부산대학교 도서관

Genes containing the cauliflower mosaic virus 35S promoter fused to open reading frames coding for tomato proteinase inhibitor I, tomato inhibitor II, and potato inhibitor II were expressed in transgenic tobacco plants. Inhibitor I and II proteins were identified by immunoblotting and quantified by immunoradial diffusion. Both inhibitors exhibited the molecular weights found for the native proteins in their natural environments. Extracts of leaves from transformed plants contained inhibitory activities against trypsin and chymotrypsin that reflected the levels of inhibitor I or II protein present. The results demonstrate that in tobacco leaves the introns of both inhibitor I and inhibitor II genes were excised correctly and that pre and prepro inhibitor I and II proteins were correctly processed. Growth of Manduca sexta larvae (tobacco hornworms) feeding on leaves of transgenic plants containing inhibitor II, a powerful inhibitor of both trypsin and chymotrypsin, was significantly retarded, compared to growth of larvae fed untransformed leaves.
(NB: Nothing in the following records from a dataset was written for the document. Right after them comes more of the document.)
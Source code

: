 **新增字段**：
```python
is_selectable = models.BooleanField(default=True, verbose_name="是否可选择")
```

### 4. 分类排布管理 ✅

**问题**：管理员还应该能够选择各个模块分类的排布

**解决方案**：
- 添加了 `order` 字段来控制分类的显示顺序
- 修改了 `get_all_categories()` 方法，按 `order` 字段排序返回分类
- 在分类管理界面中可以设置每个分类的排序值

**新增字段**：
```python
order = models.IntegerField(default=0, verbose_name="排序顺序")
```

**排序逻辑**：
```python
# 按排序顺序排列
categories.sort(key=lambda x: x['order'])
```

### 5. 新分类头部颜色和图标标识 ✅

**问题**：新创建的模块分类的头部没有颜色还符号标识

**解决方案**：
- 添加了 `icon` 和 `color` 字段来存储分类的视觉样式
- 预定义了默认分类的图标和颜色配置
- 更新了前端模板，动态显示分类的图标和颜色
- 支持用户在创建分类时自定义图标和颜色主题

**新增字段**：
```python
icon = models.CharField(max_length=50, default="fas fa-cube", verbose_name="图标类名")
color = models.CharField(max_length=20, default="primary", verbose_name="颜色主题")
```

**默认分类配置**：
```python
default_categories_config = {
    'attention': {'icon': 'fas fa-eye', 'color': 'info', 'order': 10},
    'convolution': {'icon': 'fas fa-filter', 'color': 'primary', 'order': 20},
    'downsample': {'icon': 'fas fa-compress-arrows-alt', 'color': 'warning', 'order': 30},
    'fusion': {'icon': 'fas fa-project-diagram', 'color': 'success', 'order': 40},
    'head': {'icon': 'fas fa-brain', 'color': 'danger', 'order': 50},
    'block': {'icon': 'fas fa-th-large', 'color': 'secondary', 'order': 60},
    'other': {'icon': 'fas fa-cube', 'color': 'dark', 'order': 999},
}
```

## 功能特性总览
Levels of inhibitor II protein as low as 50 micrograms/g of tissue moderately affected larval growth, whereas levels above 100 micrograms/g severely reduced growth. The presence of tomato inhibitor I protein, a potent inhibitor of chymotrypsin but a weak inhibitor of trypsin, in transgenic tobacco leaves had little effect on the growth of the larvae. These experiments indicated that trypsin inhibitory activity, but not chymotrypsin inhibitory activity, was mainly responsible for the inhibition of larval growth.